People went around the kingdom, asking about the story the king used to hear when he was young. Nobody even knew who had been with the King when he was young. Actually, even the King himself had no idea.

Then, one day, the King's men found a very old man who used to be in the palace when the King was a very young prince. They brought him to the palace and asked him whether he knew the story the King used to hear when he was very young. The old man had gone deaf and they had to shout the question into his ears. It took some time. When he finally heard the question, he started laughing. "O, my children," he told the King's men, "when the King was very young he didn't let anybody tell him anything, not even stories."

The King's men were shocked to hear this. They thought that the King had been trying to trick them. They didn't try to tell him any stories after that. When the time for storytelling came, they all had a headache or a toothache or a backache and disappeared from the palace. Some people even stopped going near the King after supper.

The King now really wanted to hear the story that he used to hear when he was young. He became sleepless. He lost his appetite. His hair became grey. His eyes sank into deep pits. He didn't care about the people and one night he ran away from the palace.

He crossed seven mountains and seven rivers and seven deserts and came to a forest. He was so tired that he slept there. He hadn't eaten anything for days. He slept for a long time. Then it drizzled. He woke up and saw some monkeys around him. They all ran away and climbed the nearby trees. The birds began to talk about him among themselves. When he went to the stream to drink water the stream started giggling. The wind blasted at him and the thunder roared at him. The breeze whispered about him to the flowers and the flowers nodded their heads as if they understood. Seeing this, the King smiled. The flowers suddenly stopped nodding their heads and went to sleep. In fact, they went to sleep because the sun had set in the west.

Then it was night and it was time for the fireflies to visit the glowworms. The King was sure that they were talking about him that night. The Owl kept hooting, "whoooo? whoooo? whooo?" And our King replied, "King, King, I am the King." A bat came flying by and slapped the King on the cheek with its skinny wings for saying that and flew away. That whole night the king stayed awake listening to the millions of sounds around him. You know, the forest is full of songs and chattering and snorting and hooting and roaring and babbling at night. It was early morning when the king had some sleep, but he woke up early to listen to the birds. The King was very happy. Here was a story, a very long one, a very mysterious one, a very interesting one, a very happy one, a very enchanting one, a very fresh one. Fresh? No, he had heard it somewhere before. He had heard it when he was very young, when he used to wander in the palace garden all by himself early in the morning and at night after his dinner.

He hadn’t understood it so well when he had first heard it. Now, in the evening of his life, he understood every bit of it and most of the time could guess what was coming. All the stories were in one way or another about rivers and how they flowed. A river seemed to flow through everything, big and small. It sucked everything up on its way and left them wherever it fancied.

The king thought that he himself had come floating into the forest. He sensed that it was time for him to go back. But he was in no hurry and stayed for a few more days and returned only when he thought he had had enough of it.

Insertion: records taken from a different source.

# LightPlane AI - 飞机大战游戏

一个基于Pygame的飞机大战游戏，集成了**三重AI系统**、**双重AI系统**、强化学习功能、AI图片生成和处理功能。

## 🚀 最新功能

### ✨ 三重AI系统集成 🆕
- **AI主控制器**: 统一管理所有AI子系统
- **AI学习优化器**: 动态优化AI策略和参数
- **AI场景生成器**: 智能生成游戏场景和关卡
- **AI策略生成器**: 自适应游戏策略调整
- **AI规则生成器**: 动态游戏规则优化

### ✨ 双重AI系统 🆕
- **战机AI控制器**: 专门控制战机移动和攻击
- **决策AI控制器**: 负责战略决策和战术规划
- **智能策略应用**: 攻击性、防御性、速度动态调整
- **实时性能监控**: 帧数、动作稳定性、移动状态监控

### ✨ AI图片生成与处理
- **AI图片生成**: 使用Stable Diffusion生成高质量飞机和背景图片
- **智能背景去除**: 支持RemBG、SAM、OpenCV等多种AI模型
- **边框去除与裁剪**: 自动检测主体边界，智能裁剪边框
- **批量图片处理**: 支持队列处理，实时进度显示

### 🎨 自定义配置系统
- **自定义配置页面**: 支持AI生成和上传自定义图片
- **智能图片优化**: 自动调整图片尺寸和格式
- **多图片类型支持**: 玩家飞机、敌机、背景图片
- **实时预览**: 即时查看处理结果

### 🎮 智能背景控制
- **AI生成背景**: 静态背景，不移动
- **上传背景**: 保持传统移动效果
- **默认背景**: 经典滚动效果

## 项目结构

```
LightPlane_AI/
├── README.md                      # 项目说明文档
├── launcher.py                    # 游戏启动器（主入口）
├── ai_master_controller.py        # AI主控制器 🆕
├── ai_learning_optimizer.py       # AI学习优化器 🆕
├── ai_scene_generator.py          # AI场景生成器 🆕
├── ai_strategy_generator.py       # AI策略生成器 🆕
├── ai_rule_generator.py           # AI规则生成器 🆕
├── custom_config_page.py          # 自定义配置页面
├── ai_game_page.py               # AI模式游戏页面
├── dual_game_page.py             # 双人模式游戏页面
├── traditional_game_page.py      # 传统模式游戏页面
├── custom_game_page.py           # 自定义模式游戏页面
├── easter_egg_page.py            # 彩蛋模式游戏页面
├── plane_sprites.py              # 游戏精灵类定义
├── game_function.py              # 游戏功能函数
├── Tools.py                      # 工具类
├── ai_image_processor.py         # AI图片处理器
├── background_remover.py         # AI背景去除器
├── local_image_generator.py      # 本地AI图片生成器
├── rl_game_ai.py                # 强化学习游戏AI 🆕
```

Most people at the palace was very happy to see their king returning to them. They hoped that he would have got cured of his hunger for stories. Or, some he would have found his own storyteller.

But now the king knew better. He knew where to go to listen to the best stories. He grew more trees in the garden and invited all the birds and flies and small animals to come and stay there. The whole day he worked for the people. He was changing their lives. He was making their lives better. It was like telling them a good story. In the evening, with his people, he came to the garden and listened to the story, the story the sunset told him and the wind told him and the evening flies told him. The mosquito too had a story in the form of a song.

Later the King found that even if he goes nowhere and stays in his bed he could hear the story. In fact, when he became too old to go out he enjoyed listening to the story he heard when he closed his eyes. And his last words when he died were, “and so he lay dead happy ever after.”